Considerations for businesses looking to take advantage of SCARP
Choose the process advisor
The process advisor must be qualified to be the liquidator of the company. Basically that means an accountant or a lawyer, but in practice we expect almost all process advisers to be accountants. Once appointed, the process advisor is the key to a successful restructuring. The procedural adviser also has important powers and is called upon to take decisions of the type normally taken by a judge.
A process advisor should be someone who the directors believe understands the company and the relevant law and with whom they can work. They probably need to have sufficient experience with insolvency in general and, in particular, legal expertise, to have credibility with the company’s creditors and, where applicable, the court. An experienced insolvency practitioner will also be aware of any potential issues that might arise, especially in relation to dealing with creditors.
If you are considering using SCARP, spend some time selecting an appropriate process advisor.
Do you need SCARP?
One of the most useful features of restructuring mechanisms like SCARP is that they provide a backdrop against which to negotiate with creditors. Once you and the creditors understand what is possible with SCARP, or any other formal restructuring mechanism, it may be possible to resolve your business difficulties on a negotiated basis without resorting to SCARP. For example, a homeowner or large vendor may consider swapping debt for stocks or giving an extended period for debt payment. The person you are considering appointing as a process advisor should be willing to advise you on such approaches.
Choose your hour
Over the past few months, most people thought COVID-19 restrictions were coming to an end in Ireland. However, current trends and the Omicron variant make this quite uncertain. A company can only use SCARP once every five years. Therefore, if a business decides to take advantage of SCARP, if there is leeway on the schedule, you need to plan the process in such a way that you can be sure that with the restructuring your business will survive. To make this more concrete, if your business is losing money with the current restrictions but is coping with government support, you may want to consider delaying SCARP until the easing of restrictions is likely. On the other hand, you should assess the possibility that by continuing to trade without using SCARP, you are trading recklessly. Again, your process advisor should be able to help.
Choose your location
It is likely that, if legal motions are necessary, they will be in the Circuit Court rather than the High Court. It’s something that your process advisor can choose, to a certain extent. If the competent court is the Circuit Court, it will be in the Circuit where your company’s registered office is located. It may be more cost effective to change your company’s head office address, so talk to your process advisor.
Talk about fees
While the best approach might not be to appoint the process advisor who offers the lowest price, you should discuss the fees up front. In particular, in most cases, you need to plan how the process will work if a court application is required and understand the likely costs involved.

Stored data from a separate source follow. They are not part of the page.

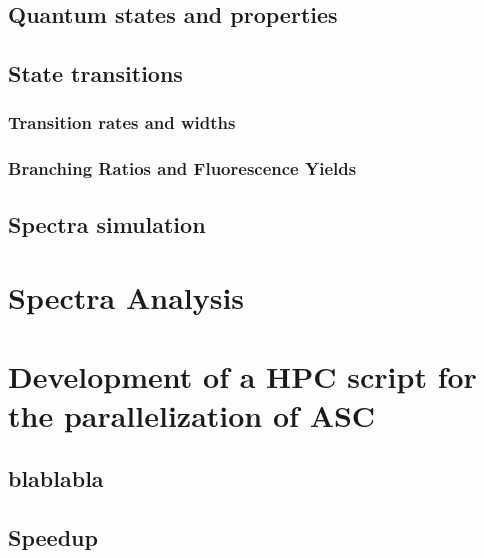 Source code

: 
\section{Quantum states and properties}

\section{State transitions}

\subsection{Transition rates and widths}
\subsection{Branching Ratios and Fluorescence Yields}

\section{Spectra simulation}

\chapter{Spectra Analysis}

\chapter{Development of a \gls{HPC} script for the parallelization of \gls{ASC}}

\section{blablabla}

\section{Speedup}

Be candid with the process advisor
Nothing is more likely to derail a SCARP process, or increase costs, than the process advisor uncovering information late in the process. That said, if you disclose or acknowledge acts or omissions that may constitute criminal offenses to a process advisor, the process advisor may be required to disclose them to various authorities. Therefore, you may wish to discuss these matters with a lawyer first, when solicitor-client privilege may apply.
Considerations for Creditors
If several small or medium-sized businesses owe you large sums of money, it is very likely that one or more of them will benefit from SCARP in the coming months.
Therefore, you need to understand the process and, in particular, the time constraints. The consequences arise from not respecting these time constraints, for example, if a creditor does not present his claim, the process advisor can estimate it and if a person with an excludable debt does not object in time, this debt will be included in the rescue plan. .
In particular, when a creditor holds a guarantee on the debt of a company, if he wishes to avail himself of his guarantee, he must transfer his voting rights to the guarantor, within 48 hours.
SCARP potentially offers an attractive and low-cost rescue mechanism for small and medium-sized enterprises. However, it will likely take some time for all the nuances of the process to be fully understood by everyone involved.
The content in this article is provided for informational purposes only and does not constitute legal or other advice.